Le séminaire de l’axe Transculturalismes du laboratoire VALE (Sorbonne Université), co-organisé par Jaine Chemmachery et Alexis Tadié, reprendra le 3 avril 2025. Nous entendrons une présentation de Neela Cathelain (Sorbonne Université) intitulée : “The Novel and Eschatology as Bildung: (Re)Claiming the Homeland with George Eliot and Yasmin Zaher”, dont vous trouverez le résumé ci-dessous.
Cette première séance aura lieu de 17h30 à 19h à la Maison de la Recherche (28 rue Serpente, 75006 Paris), en salle D040. Les séances suivantes auront lieu de 17h30 à 19h, toujours à la Maison de la Recherche : le programme pour les mois à venir sera précisé ultérieurement.
Abstract:
“The project was to create a new natural order. The idea had come to me from the nature of upstate New York, and the greenhouse in Paris. But I understood that what I needed was different, something older, a regression to my biblical homeland.”
In The Coin by Yasmin Zaher (2023), the unnamed Palestinian protagonist rebuilds a doomed ecosystem reminiscent of her lost homeland in her New York apartment.

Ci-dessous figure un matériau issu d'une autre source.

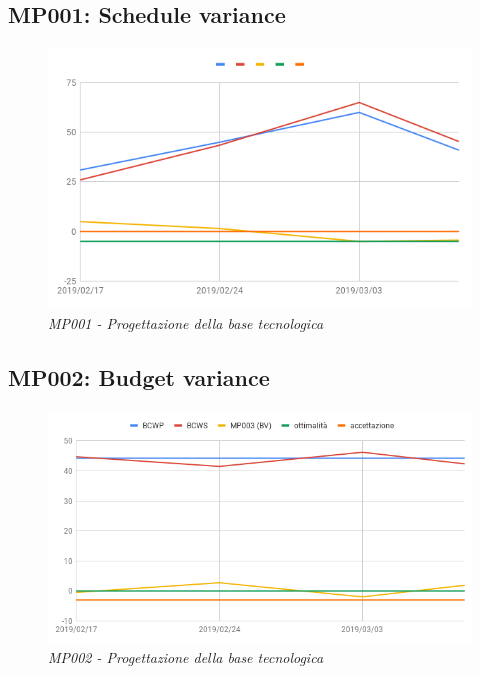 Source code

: \subsection{MP001: Schedule variance}
\begin{figure} [h]
    \centering
	\includegraphics[scale=0.5]{./images/svP.png}
	\caption{\textit{MP001 - Progettazione della base tecnologica}}\label{}
\end{figure}
\pagebreak
\subsection{MP002: Budget variance}
\begin{figure} [h]
    \centering
	\includegraphics[scale=0.5]{./images/bvP.png}
	\caption{\textit{MP002 - Progettazione della base tecnologica}}\label{}
\end{figure}

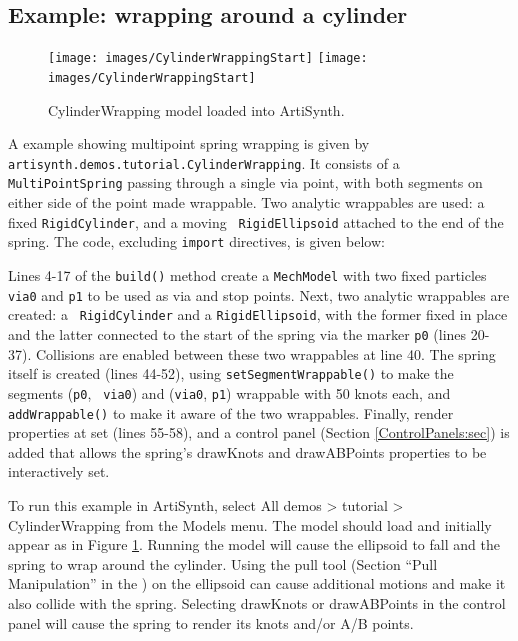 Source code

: \subsection{Example: wrapping around a cylinder}
\label{CylinderWrapping:sec}

\begin{figure}[t]
\begin{center}
\iflatexml
 \texttt{[image: images/CylinderWrappingStart]}
\else
 \texttt{[image: images/CylinderWrappingStart]}
\fi
\end{center}
\caption{CylinderWrapping model loaded into ArtiSynth.}
\label{CylinderWrapping:fig}
\end{figure}

A example showing multipoint spring wrapping is given by {\tt
artisynth.demos.tutorial.CylinderWrapping}.  It consists of a
{\tt MultiPointSpring} passing through a single via point, with both
segments on either side of the point made wrappable. Two analytic
wrappables are used: a fixed {\tt RigidCylinder}, and a moving {\tt
RigidEllipsoid} attached to the end of the spring. The code, excluding
{\tt import} directives, is given below: 

\lstset{numbers=left} 
\iflatexml

\else

\fi
\lstset{numbers=none}

Lines 4-17 of the {\tt build()} method create a {\tt MechModel} with
two fixed particles {\tt via0} and {\tt p1} to be used as via and stop
points. Next, two analytic wrappables are created: a {\tt
RigidCylinder} and a {\tt RigidEllipsoid}, with the former fixed in
place and the latter connected to the start of the spring via the
marker {\tt p0} (lines 20-37). Collisions are enabled between these
two wrappables at line 40. The spring itself is created (lines 44-52),
using {\tt setSegmentWrappable()} to make the segments ({\tt p0}, {\tt
via0}) and ({\tt via0}, {\tt p1}) wrappable with 50 knots each, and
{\tt addWrappable()} to make it aware of the two wrappables.  Finally,
render properties at set (lines 55-58), and a control panel (Section
\ref{ControlPanels:sec}) is added that allows the spring's {\sf
drawKnots} and {\sf drawABPoints} properties to be interactively set.

To run this example in ArtiSynth, select {\sf All demos > tutorial >
CylinderWrapping} from the {\sf Models} menu. The model should load and
initially appear as in Figure \ref{CylinderWrapping:fig}.  Running the
model will cause the ellipsoid to fall and the spring to wrap around
the cylinder. Using the pull tool
(Section ``Pull Manipulation'' in the
)
on the ellipsoid can cause additional motions and make it also collide
with the spring. Selecting {\sf drawKnots} or {\sf drawABPoints} in
the control panel will cause the spring to render its knots and/or A/B
points.

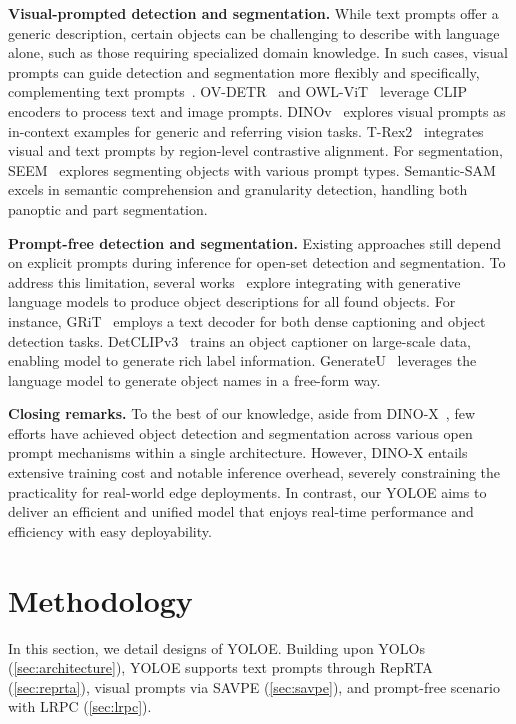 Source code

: \documentclass[10pt,twocolumn,letterpaper]{article}
\begin{document}
\textbf{Visual-prompted detection and segmentation.} While text prompts offer a generic description, certain objects can be challenging to describe with language alone, such as those requiring specialized domain knowledge. In such cases, visual prompts can guide detection and segmentation more flexibly and specifically, complementing text prompts~\cite{jiang2023t,jiang2024trex2,kirillov2023sam}. OV-DETR~\cite{zang2022ovdetr} and OWL-ViT~\cite{minderer2022owlvit} leverage CLIP encoders to process text and image prompts. 
DINOv~\cite{li2024dinov} explores visual prompts as in-context examples for generic and referring vision tasks. T-Rex2~\cite{jiang2024trex2} integrates visual and text prompts by region-level contrastive alignment. For segmentation, 
SEEM~\cite{zou2023seem} explores segmenting objects with various prompt types. Semantic-SAM~\cite{li2024semanticsam} excels in semantic comprehension and granularity detection, handling both panoptic and part segmentation.

\textbf{Prompt-free detection and segmentation.} Existing approaches still depend on explicit prompts during inference for open-set detection and segmentation. To address this limitation, several works~\cite{wu2024grit,long2023capdet,yao2024detclipv3,lin2024generateu,ren2024dinox} explore integrating with generative language models to produce object descriptions for all found objects. For instance, GRiT~\cite{wu2024grit} employs a text decoder for both dense captioning and object detection tasks. DetCLIPv3~\cite{yao2024detclipv3} trains an object captioner on large-scale data, enabling model to generate rich label information. GenerateU~\cite{lin2024generateu} leverages the language model to generate object names in a free-form way. 

\textbf{Closing remarks.} To the best of our knowledge, aside from DINO-X~\cite{ren2024dinox}, few efforts have achieved object detection and segmentation across various open prompt mechanisms within a single architecture. However, DINO-X entails extensive training cost and notable inference overhead, severely constraining the practicality for real-world edge deployments. In contrast, our YOLOE aims to deliver an efficient and unified model that enjoys real-time performance and efficiency with easy deployability.

\section{Methodology}
In this section, we detail designs of YOLOE. Building upon YOLOs (\cref{sec:architecture}), YOLOE supports text prompts through RepRTA (\cref{sec:reprta}), visual prompts via SAVPE (\cref{sec:savpe}), and prompt-free scenario with LRPC (\cref{sec:lrpc}).
\end{document}
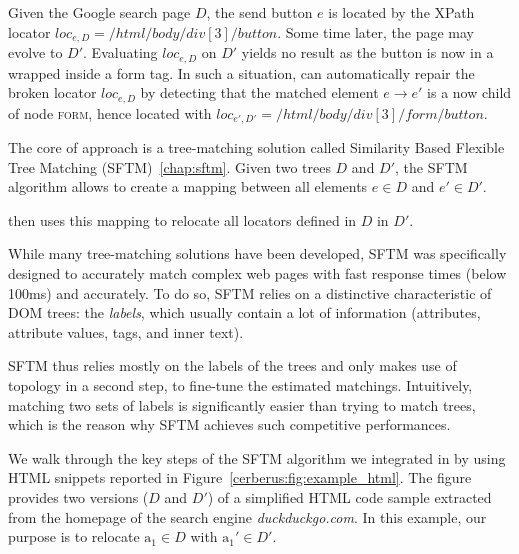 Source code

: \begin{ex}
Given the Google search page $D$, the send button $e$ is located by the XPath locator $loc_{e,D} = /html/body/div[3]/button$.
Some time later, the page may evolve to $D'$.
Evaluating $loc_{e,D}$ on $D'$ yields no result as the button is now in a wrapped inside a \textsf{form} tag.
In such a situation, \erratum{} can automatically repair the broken locator $loc_{e,D}$ by detecting that the matched element $e \to e'$ is a now child of node \textsc{form}, hence located with $loc_{e',D'} = /html/body/div[3]/form/button$.
\end{ex}

The core of \erratum approach is a tree-matching solution called Similarity Based Flexible Tree Matching (SFTM)~\ref{chap:sftm}. 
Given two trees $D$ and $D'$, the SFTM algorithm allows to create a mapping between all elements $e \in D$ and $e' \in D'$.

\erratum then uses this mapping to relocate all locators defined in $D$ in $D'$.

While many tree-matching solutions have been developed, SFTM was specifically designed to accurately match complex web pages with fast response times (below 100ms) and accurately.
To do so, SFTM relies on a distinctive characteristic of DOM trees: the \emph{labels}, which usually contain a lot of information (attributes, attribute values, tags, and inner text).

SFTM thus relies mostly on the labels of the trees and only makes use of topology in a second step, to fine-tune the estimated matchings.
Intuitively, matching two sets of labels is significantly easier than trying to match trees, which is the reason why SFTM achieves such competitive performances.

We walk through the key steps of the SFTM algorithm we integrated in \erratum{} by using HTML snippets reported in Figure~\ref{cerberus:fig:example_html}.
The figure provides two versions ($D$ and $D'$) of a simplified HTML code sample extracted from the homepage of the search engine \textit{duckduckgo.com}.
In this example, our purpose is to relocate $\text{a}_1 \in D$ with $\text{a}_1' \in D'$.

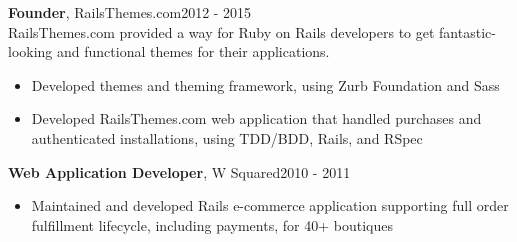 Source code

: \documentclass[line, margin, 10pt]{res}
\begin{document}
\begin{resume}
{\bf Founder}, RailsThemes.com\hfill 2012 - 2015\\
RailsThemes.com provided a way for Ruby on Rails developers to get fantastic-looking and functional themes for their applications.
\begin{itemize} \itemsep -2pt  %
    \item Developed themes and theming framework, using Zurb Foundation and Sass
    \item Developed RailsThemes.com web application that handled purchases and authenticated installations, using TDD/BDD, Rails, and RSpec
\end{itemize}

{\bf Web Application Developer}, W Squared\hfill 2010 - 2011
\begin{itemize} \itemsep -2pt
\item Maintained and developed Rails e-commerce application supporting full order fulfillment lifecycle, including payments, for 40+ boutiques
\end{itemize}





\end{resume}
\end{document}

This contemporary novel poses a paradoxical question about enterprises of creation, rebirth, or reworlding and their relation to destruction, colonization, and displacement. This paper investigates how Bildung – the traditional trajectory of the novel – may be imbricated in eschatological projects; it focuses on The Coin, and on George Eliot’s 1876 proto-Zionist novel Daniel Deronda. While Daniel Deronda relies on seemingly antithetical narratives and plots – mysticism and realism, messianism and colonialism – The Coin depicts the multi-layered dislocation that results from “bourgeois teleologies of violence” (Khatib). This paper will examine the different ways both novels tackle the inherent negativity of the fantasized return to the homeland, both formally (i.e. the projected return outside the plot, outside the novel as an organized system) and with respects to the protagonists and their own attempts at self-exclusion from the social order.